И шинкарочка счастливо засмеялась.

Схватив за руку очумевшего Михайлика, Козак Мамай хотел было выбежать из шинка.

Но шинкарочка твердо стала на пороге, и сотник выскочил на улицу один.

— Погоди-ка! — сказала Козаку Чужая Молодица.

— Чего тебе? — еще круче вздернув поднятую левую бровь, сердито спросил запорожец.

— Пора б уж нам, пожалуй… после стольких годов… — И Чужая Молодица многозначительно помолчала. — Пора бы нам с тобою наконец побеседовать!

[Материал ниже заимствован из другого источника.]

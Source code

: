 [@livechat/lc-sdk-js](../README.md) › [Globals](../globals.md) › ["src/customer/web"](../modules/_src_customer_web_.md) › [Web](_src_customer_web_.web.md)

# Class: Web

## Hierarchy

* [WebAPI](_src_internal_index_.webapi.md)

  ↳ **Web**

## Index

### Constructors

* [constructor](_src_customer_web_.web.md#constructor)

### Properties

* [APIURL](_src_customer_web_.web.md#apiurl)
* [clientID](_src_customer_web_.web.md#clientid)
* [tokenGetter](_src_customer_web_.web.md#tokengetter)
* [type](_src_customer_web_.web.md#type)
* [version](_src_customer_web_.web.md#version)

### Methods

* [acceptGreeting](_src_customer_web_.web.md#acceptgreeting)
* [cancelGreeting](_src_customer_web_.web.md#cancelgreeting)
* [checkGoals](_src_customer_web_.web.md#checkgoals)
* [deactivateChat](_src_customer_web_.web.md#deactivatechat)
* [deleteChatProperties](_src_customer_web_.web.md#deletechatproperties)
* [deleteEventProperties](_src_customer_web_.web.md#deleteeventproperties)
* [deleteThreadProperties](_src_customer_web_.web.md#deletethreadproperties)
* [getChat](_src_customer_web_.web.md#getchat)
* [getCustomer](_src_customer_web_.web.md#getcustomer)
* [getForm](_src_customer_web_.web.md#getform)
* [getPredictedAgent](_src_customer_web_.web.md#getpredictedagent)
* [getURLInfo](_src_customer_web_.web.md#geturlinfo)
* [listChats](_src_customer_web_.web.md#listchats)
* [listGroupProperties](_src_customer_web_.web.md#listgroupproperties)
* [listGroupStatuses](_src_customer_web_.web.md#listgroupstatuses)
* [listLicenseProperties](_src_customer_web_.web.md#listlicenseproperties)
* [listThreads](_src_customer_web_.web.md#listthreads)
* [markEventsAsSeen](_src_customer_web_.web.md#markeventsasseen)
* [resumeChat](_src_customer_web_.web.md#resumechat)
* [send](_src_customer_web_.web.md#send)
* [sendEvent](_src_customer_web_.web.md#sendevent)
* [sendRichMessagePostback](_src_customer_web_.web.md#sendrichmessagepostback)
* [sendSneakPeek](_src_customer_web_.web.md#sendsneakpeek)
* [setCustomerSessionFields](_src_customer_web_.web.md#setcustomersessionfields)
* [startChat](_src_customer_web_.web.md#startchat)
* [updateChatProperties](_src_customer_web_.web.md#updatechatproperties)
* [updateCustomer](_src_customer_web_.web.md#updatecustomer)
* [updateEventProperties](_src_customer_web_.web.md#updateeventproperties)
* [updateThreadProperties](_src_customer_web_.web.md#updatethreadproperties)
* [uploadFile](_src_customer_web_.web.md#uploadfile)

— О чем? — сердито спросил Мамай.

— О моей к тебе… давней любви.

— Пустой разговор.

— Миновало-то годов двести…

— Пустой разговор!

36

Пан сотник, выскочив из шинка, опрометью кинулся было к речке, где стояла табором его сотня, но почуял такой жгучий голод после отцовского наставления и Настиной горилки, будто и не ел ничего в шинке, и хлопец поспешил ненадолго домой, чтоб заморить червяка и успокоить матусю, если та не спит, поджидая сына.

Добравшись наконец-то до дому, до кузни Иванища, Михайлик вслепую пошарил, чего бы поесть: ему не хотелось, такому вот пьянехонькому, будить матинку.

На теплом припечке нашел какие-то коржи.

Нащупал у окна мисочку, где померещилась ему сметана.

Михайлик макал корж в миску, где ничего, кроме лунного света до самых краев, ничего и не было.

Но казалось парубку: слаще сметаны никогда не едал. Ей-богу же, правда!

Ибо такое чувство его переполняло, точно избежал он смертельной опасности.

И все звенело в нем радостью юной жизни.

Ты слышишь, читатель? Ты слышишь?

Звенит.

ДА ЗВЕНИТ ПЕСНЯ ПЯТАЯ!

1

Да звенит, да звенит, как струна!

Как пчелы звенят над калиновым цветом.

Как слезка на веждах девичьих дрожит.

Как на степном ветру чертополох.

Как полотно в парусе.

Как мысли звенят…

Как душа твоя, мой читатель!

Пускай все звенит, и гудит, и трепещет, а мы с вами, иронический друг мой, мы с вами походим утречком ранним по всей Калиновой Долине, поглядим, как добрые люди, в тяготе войны солнце встречая, хлопочут вокруг всяких надобных и ненадобных дел.

2

У собора, на майдане, земля была посыпана желтым песочком, и люди трудились там, грустные, сурово и торжественно: мирославская громада снимала во храмах колокола.